A < B
B < C
C < A
or even:
A < B
B < A
These strings are randomly generated Unicode strings, so it may be
that the problematic strings contain characters that are either unused
or in certain parts of the Unicode space that are reserved (something
similar to the private use space, maybe). So it may be that
CompareStringW works fine for all real-world strings that we'd ever
encounter. Still, it's a bit unsettling to see CompareStringW return
values that are so obviously wrong.
A specific example - all three calls to CompareStringW return
CSTR_LESS_THAN:
A = 1B37 1D96 4516
B = 30FE 4113 67BE
C = 0747 4443 40E6
CompareStringW(LOCALE_INVARIANT,
NORM_IGNORECASE + NORM_IGNOREWIDTH,
A,
-1,
B,
-1);
CompareStringW(LOCALE_INVARIANT,
NORM_IGNORECASE + NORM_IGNOREWIDTH,
B,
-1,
C,
-1);
CompareStringW(LOCALE_INVARIANT,
NORM_IGNORECASE + NORM_IGNOREWIDTH,
C,
-1,
A,
-1);
Are there any errors here? From what I can tell, the three strings
are all legal (null-terminated) UTF-16 strings - they're not
ill-formed.
Another example:
A = 0D42 65F9
B = 1111 1B4F
CompareStringW(LOCALE_INVARIANT,
NORM_IGNORECASE,
A,
-1,
B,
-1);
CompareStringW(LOCALE_INVARIANT,
NORM_IGNORECASE,
B,
-1,
C,
-1);
CompareStringW returns that A<B and B<A if I pass in -1 as the lengths
(the documentation states that "if this parameter is any negative
value, the string is assumed to be null terminated and the length is
calculated automatically"). But if I calculate the lengths of the
strings myself and pass those in, then it works proplerly (A>B and
B<A). Passing in the string lengths does not help the case above,
however.
Any ideas would be much appreciated - thanks!
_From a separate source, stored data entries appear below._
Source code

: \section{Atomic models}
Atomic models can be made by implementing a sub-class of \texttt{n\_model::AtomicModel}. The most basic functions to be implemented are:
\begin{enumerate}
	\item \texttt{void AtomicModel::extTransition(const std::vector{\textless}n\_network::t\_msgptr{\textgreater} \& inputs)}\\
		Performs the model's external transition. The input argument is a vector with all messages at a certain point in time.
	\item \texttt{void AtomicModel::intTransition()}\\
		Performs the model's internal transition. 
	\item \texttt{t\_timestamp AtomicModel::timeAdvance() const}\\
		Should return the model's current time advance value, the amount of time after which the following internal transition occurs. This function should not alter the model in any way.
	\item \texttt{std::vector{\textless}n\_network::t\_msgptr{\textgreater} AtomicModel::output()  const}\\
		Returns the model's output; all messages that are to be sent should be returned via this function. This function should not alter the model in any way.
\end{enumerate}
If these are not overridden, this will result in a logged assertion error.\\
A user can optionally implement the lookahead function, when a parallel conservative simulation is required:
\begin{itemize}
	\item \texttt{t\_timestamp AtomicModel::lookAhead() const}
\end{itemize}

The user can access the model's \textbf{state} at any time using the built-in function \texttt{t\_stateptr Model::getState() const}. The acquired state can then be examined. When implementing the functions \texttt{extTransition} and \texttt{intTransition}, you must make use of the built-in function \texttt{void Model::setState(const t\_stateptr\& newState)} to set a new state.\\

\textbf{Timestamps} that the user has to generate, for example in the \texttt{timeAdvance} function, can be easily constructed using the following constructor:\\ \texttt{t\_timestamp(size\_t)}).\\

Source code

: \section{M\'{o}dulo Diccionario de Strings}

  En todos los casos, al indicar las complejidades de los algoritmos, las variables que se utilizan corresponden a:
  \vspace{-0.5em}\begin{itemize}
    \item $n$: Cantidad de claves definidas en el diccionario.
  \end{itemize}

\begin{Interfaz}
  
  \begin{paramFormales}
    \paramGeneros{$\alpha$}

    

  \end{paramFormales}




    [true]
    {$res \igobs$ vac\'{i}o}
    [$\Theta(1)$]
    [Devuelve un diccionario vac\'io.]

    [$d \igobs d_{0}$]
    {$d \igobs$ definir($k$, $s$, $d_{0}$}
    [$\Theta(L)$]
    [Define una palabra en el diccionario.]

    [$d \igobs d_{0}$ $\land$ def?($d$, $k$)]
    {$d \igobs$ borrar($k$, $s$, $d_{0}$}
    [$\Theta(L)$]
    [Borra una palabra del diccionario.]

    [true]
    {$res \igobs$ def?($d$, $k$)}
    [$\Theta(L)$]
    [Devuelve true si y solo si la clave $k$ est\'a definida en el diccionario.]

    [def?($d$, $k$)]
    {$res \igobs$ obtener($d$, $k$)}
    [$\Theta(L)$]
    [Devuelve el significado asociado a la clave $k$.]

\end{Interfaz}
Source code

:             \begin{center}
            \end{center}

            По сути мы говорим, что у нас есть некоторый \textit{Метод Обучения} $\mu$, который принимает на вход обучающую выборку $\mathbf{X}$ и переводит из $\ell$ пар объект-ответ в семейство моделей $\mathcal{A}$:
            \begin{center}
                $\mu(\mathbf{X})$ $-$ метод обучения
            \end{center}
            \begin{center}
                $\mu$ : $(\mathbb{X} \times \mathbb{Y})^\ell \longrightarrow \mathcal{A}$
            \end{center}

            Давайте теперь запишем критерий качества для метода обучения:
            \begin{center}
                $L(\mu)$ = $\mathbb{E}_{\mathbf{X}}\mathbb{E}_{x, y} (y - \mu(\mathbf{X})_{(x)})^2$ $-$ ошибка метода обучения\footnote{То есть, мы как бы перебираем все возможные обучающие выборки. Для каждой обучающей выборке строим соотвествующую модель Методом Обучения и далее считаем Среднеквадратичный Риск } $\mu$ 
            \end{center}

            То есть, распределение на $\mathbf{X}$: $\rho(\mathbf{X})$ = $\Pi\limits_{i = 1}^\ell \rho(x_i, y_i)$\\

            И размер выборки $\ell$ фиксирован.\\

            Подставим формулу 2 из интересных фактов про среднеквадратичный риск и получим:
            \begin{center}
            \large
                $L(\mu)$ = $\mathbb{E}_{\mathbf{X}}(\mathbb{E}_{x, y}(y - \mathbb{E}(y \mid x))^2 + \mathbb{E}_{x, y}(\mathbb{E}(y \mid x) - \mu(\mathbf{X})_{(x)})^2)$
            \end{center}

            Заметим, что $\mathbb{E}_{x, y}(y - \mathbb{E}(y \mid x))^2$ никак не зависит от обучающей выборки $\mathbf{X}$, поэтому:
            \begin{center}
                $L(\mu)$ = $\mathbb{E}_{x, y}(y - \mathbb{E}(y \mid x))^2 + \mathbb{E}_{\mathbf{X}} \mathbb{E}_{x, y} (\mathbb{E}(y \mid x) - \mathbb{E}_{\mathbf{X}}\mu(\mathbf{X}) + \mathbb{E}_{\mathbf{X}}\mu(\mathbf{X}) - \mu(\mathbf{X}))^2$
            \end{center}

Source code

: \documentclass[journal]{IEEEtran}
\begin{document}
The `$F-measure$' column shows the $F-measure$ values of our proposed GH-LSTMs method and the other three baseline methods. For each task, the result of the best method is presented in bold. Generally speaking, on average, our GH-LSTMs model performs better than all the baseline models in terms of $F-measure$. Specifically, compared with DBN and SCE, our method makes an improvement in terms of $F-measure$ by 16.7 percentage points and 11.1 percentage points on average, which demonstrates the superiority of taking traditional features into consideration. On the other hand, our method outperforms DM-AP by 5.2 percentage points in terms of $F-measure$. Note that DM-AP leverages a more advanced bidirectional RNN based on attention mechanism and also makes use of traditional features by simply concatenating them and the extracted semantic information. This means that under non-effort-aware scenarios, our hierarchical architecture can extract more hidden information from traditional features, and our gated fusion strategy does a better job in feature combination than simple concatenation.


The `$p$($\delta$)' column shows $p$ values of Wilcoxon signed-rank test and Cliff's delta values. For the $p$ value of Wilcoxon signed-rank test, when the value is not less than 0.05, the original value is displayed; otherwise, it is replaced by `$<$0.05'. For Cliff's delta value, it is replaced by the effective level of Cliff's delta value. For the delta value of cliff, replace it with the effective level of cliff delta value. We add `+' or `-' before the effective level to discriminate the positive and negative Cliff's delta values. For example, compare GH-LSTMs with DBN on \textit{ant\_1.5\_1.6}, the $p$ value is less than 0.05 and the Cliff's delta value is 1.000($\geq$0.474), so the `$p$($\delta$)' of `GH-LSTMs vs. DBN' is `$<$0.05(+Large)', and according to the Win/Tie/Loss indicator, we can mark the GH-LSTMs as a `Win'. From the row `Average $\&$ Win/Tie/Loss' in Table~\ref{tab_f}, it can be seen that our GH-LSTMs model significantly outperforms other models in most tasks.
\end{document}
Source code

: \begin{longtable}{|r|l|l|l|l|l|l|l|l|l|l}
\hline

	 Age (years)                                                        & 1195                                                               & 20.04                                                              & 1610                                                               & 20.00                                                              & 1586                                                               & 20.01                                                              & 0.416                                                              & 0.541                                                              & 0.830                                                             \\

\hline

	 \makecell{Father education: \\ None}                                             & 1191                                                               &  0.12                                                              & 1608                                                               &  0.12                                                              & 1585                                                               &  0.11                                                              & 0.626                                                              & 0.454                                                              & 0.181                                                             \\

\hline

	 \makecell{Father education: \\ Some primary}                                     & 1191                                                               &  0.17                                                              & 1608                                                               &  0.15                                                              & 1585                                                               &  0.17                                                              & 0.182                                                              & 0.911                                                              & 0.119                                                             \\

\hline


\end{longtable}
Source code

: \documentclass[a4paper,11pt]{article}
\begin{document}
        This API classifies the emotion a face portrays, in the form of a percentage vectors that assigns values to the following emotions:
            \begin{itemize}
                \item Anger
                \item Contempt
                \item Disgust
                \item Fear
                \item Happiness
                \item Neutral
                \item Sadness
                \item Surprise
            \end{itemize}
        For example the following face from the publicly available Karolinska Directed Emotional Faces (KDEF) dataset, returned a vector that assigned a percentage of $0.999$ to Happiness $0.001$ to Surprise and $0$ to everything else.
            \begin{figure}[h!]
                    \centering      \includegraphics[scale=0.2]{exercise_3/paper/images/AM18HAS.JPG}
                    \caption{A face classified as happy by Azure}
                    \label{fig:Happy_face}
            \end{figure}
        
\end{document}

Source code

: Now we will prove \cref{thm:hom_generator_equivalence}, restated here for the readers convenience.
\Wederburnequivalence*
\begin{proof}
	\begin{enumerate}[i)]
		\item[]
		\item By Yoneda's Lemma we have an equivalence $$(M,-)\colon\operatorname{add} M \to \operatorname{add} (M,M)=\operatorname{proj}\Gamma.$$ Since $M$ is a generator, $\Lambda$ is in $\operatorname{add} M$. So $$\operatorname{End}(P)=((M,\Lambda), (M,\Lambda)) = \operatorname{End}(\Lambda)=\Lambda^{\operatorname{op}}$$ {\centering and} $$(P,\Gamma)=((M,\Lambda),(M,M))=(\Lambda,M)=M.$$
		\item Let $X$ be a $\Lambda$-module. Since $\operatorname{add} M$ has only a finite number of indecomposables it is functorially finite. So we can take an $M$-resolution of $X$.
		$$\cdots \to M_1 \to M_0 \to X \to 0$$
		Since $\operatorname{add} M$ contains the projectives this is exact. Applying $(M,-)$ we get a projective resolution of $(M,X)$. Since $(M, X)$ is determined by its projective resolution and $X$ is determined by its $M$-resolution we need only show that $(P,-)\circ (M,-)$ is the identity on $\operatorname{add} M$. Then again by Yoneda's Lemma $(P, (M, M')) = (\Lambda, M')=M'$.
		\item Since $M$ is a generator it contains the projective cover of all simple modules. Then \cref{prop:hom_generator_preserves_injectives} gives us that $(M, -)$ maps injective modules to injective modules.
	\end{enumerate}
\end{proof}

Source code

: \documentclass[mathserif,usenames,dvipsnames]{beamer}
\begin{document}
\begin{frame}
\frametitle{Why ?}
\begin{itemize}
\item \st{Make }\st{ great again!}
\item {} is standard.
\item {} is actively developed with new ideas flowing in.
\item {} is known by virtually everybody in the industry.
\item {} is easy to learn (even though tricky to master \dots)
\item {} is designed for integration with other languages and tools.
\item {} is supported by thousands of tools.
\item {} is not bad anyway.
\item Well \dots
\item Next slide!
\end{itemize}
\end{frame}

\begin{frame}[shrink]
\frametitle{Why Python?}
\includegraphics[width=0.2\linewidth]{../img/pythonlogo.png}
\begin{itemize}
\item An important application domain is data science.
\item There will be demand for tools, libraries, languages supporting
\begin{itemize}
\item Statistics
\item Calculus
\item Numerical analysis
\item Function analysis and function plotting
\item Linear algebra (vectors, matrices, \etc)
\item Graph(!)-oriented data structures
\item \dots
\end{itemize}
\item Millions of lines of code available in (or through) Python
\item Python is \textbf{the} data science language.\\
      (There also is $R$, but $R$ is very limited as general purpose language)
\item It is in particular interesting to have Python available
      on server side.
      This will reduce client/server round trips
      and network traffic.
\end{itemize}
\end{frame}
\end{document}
Sorry I did not reply to this message sooner, I have been on vacation. ;-)
> I've found that with certain Unicode strings, CompareStringW seems to
> be acting very strangey -
Strangely is a relative term, especially in a case where you are randomly
generating strings....
> you get behavior like this:
>
> A < B
> B < C
> C < A
>
> or even:
>
> A < B
> B < A
Yes, both are not so great. But you have to understand how the collation
data is created and what it represents.
The goal is to give a way to sort every part of the Unicode BMP (basis
multilingual plane), according to some particular selected locale. Any time
a code point is not usefully defined in the table (e.g. it is not defined in
Unicode, it is not a language/script that Windows has useful data for, or it
is intentionally not given weight), it will not give useful linguistic
information.
In other words, comparing random crap can give random crap results. :-)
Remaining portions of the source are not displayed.